EXERCISE PROMPT → Return each line of the records below in which the string "subsubsection" turns up.

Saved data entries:
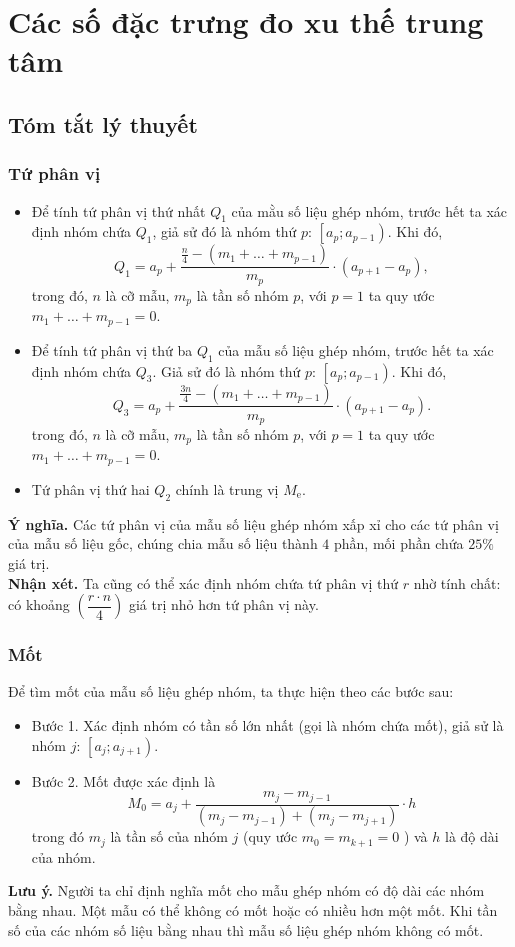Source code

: 
\section{Các số đặc trưng đo xu thế trung tâm}
\subsection{Tóm tắt lý thuyết}
\begin{tomtat}
	\subsubsection{Tứ phân vị}
	\begin{itemize}
		\item Để tính tứ phân vị thứ nhất $Q_1$ của mằu số liệu ghép nhóm, trước hết ta xác định nhóm chứa $Q_1$, giả sử đó là nhóm thứ $p$: $\left[a_p ; a_{p-1}\right)$. Khi đó,
		$$
		Q_1=a_p+\dfrac{\frac{n}{4}-\left(m_1+\ldots+m_{p-1}\right)}{m_p}\cdot\left(a_{p+1}-a_p\right),
		$$
		trong đó, $n$ là cỡ mẫu, $m_p$ là tần số nhóm $p$, với $p=1$ ta quy ước $m_1+\ldots+m_{p-1}=0$.
		\item Để tính tứ phân vị thứ ba $Q_1$ của mẫu số liệu ghép nhóm, trước hết ta xác định nhóm chứa $Q_3$. Giả sử đó là nhóm thứ $p$: $\left[a_p ; a_{p-1}\right)$. Khi đó,
		$$
		Q_3=a_p+\dfrac{\frac{3 n}{4}-\left(m_1+\ldots+m_{p-1}\right)}{m_p}\cdot\left(a_{p+1}-a_p\right) .
		$$
		trong đó, $n$ là cỡ mẫu, $m_p$ là tần số nhóm $p$, với $p=1$ ta quy ước $m_1+\ldots+m_{p-1}=0$.
		\item Tứ phân vị thứ hai $Q_2$ chính là trung vị $M_{\text{e}}$.
	\end{itemize}
	\textbf{Ý nghĩa.} Các tứ phân vị của mẫu số liệu ghép nhóm xấp xỉ cho các tứ phân vị của mẫu số liệu gốc, chúng chia mẫu số liệu thành $4$ phần, mối phần chứa $25 \%$ giá trị.\\
	\textbf{Nhận xét.} Ta cũng có thể xác định nhóm chứa tứ phân vị thứ $r$ nhờ tính chất: có khoảng $\left(\dfrac{r \cdot n}{4}\right)$ giá trị nhỏ hơn tứ phân vị này.
	\subsubsection{Mốt}
	Để tìm mốt của mẫu số liệu ghép nhóm, ta thực hiện theo các bước sau:
	\begin{itemize}
		\item Bước 1. Xác định nhóm có tần số lớn nhất (gọi là nhóm chứa mốt), giả sử là nhóm $j$: $\left[a_j;a_{j+1}\right)$.
		\item Bước 2. Mốt được xác định là
		$$M_0=a_j+\frac{m_j-m_{j-1}}{\left(m_j-m_{j-1}\right)+\left(m_j-m_{j+1}\right)}\cdot h$$ trong đó $m_j$ là tần số của nhóm $j$ (quy ước $m_0=m_{k+1}=0$ ) và $h$ là độ dài của nhóm.
	\end{itemize}
	\textbf{Lưu ý.} Người ta chỉ định nghĩa mốt cho mẫu ghép nhóm có độ dài các nhóm bằng nhau. Một mẫu có thể không có mốt hoặc có nhiều hơn một mốt.
	Khi tần số của các nhóm số liệu bằng nhau thì mẫu số liệu ghép nhóm không có mốt. 
\end{tomtat}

SOLUTION TO THE PROBLEM →
	\subsubsection{Tứ phân vị}
	\subsubsection{Mốt}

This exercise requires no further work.